Overall, the paper is very interesting. I believe that the paper can be accepted.

Author Response

Thanks for reviewer #3's valuable comments. Please see the attachment for the response.

Author Response File: Author Response.docx

Reviewer 4 Report

This paper enhanced an existing buoy aproach and make contribution for better understanding of the buoy dynamics. The contents of this manuscript is well organised, the figures is well presented and clear.

General comments and minor points:

1. For Fig.3b, it should be better to give ecological distribution fitting for the current tow histograms. The fitting parameters can present some conclusions.

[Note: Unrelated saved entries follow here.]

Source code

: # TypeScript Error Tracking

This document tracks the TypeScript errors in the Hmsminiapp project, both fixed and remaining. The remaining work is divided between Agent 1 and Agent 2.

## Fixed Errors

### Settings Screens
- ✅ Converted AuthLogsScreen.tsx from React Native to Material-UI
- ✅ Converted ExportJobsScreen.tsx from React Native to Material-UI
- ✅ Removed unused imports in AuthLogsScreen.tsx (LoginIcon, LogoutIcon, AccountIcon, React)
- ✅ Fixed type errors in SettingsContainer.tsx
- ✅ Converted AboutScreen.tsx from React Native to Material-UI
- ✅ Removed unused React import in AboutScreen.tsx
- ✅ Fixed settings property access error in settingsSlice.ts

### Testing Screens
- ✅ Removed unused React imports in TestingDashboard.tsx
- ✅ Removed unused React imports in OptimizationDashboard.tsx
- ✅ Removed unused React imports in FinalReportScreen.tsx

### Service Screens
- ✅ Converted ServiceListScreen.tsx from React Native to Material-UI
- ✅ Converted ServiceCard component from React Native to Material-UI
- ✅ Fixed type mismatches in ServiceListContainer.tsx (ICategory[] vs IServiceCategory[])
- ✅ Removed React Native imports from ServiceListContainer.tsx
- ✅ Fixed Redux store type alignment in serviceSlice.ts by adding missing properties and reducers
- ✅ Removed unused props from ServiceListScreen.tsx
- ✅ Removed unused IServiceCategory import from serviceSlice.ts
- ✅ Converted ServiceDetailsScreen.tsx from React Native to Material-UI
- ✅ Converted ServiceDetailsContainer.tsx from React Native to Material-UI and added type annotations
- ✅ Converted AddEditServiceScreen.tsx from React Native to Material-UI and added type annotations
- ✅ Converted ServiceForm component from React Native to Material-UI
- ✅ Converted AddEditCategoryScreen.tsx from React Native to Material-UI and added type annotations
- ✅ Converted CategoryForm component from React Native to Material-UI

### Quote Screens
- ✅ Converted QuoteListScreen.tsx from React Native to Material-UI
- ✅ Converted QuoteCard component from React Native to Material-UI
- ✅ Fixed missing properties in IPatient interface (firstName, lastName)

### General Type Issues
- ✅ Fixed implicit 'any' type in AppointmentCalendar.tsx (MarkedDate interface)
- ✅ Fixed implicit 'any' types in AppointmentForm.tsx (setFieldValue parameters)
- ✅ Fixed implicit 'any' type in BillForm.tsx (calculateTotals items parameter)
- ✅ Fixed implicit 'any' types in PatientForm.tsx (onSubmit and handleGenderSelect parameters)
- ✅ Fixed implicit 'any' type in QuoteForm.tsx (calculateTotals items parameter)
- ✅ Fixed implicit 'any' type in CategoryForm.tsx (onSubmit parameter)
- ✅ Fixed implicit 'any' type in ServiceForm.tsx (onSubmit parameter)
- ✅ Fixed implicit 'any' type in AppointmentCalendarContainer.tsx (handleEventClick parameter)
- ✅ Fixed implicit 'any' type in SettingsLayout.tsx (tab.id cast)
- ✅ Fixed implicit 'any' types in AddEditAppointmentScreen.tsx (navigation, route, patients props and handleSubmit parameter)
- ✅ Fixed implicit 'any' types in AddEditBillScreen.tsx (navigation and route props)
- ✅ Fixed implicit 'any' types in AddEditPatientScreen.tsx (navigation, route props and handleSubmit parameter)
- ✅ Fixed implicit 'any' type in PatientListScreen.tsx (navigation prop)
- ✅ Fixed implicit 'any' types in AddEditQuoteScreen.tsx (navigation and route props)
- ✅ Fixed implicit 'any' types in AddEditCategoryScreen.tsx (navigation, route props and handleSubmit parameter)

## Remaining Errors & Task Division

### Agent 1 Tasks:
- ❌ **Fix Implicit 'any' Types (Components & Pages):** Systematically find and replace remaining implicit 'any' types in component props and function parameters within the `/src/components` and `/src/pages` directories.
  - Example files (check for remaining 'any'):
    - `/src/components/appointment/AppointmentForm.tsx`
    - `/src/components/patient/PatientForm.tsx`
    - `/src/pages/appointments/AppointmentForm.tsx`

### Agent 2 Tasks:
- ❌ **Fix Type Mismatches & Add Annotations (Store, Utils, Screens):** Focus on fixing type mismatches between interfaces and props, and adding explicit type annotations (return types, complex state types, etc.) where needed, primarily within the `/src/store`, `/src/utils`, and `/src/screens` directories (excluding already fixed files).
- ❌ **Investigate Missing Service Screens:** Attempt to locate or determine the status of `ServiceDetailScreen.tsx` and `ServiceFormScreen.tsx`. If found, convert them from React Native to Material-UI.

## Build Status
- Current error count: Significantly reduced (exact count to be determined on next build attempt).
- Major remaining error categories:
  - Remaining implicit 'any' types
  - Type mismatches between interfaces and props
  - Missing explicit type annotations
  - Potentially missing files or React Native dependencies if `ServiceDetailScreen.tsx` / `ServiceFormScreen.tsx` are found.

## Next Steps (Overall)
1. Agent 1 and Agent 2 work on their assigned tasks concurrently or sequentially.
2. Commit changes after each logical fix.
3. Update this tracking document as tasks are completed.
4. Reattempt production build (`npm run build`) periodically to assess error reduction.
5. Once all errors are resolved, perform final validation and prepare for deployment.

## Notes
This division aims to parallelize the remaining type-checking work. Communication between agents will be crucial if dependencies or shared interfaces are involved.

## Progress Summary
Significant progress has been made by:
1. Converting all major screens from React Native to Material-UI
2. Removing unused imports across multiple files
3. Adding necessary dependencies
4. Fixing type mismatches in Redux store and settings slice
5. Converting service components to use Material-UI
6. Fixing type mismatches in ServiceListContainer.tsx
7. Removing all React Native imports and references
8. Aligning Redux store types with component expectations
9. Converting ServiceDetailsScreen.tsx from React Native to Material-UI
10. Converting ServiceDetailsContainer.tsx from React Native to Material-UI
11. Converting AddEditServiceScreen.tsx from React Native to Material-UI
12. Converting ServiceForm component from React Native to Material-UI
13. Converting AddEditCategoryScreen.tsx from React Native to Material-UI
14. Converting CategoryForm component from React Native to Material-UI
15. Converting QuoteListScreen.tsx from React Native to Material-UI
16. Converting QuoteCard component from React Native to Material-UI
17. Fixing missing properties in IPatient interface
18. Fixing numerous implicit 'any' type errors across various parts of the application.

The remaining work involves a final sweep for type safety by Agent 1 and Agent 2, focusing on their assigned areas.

2. For section 4.2, I am not sure whether the DD solutions is achieved by GPS or GNSS?

3. The points’s color of No.63 and 64 deployment is too close,especially in Fig.8 a and b. It may be better to make the difference more significant.

4. In the section 5.1, would you refer as perspectives how other GNSS, such as BDS, Galileo, can help improve the positioning performance?

Author Response

Thanks for reviewer #4's valuable comments. Please see the attachment for the response.

Author Response File: Author Response.docx

Round 2

Reviewer 1 Report

Thank you for the revisions made. Now it improve much and is ready to be accepted.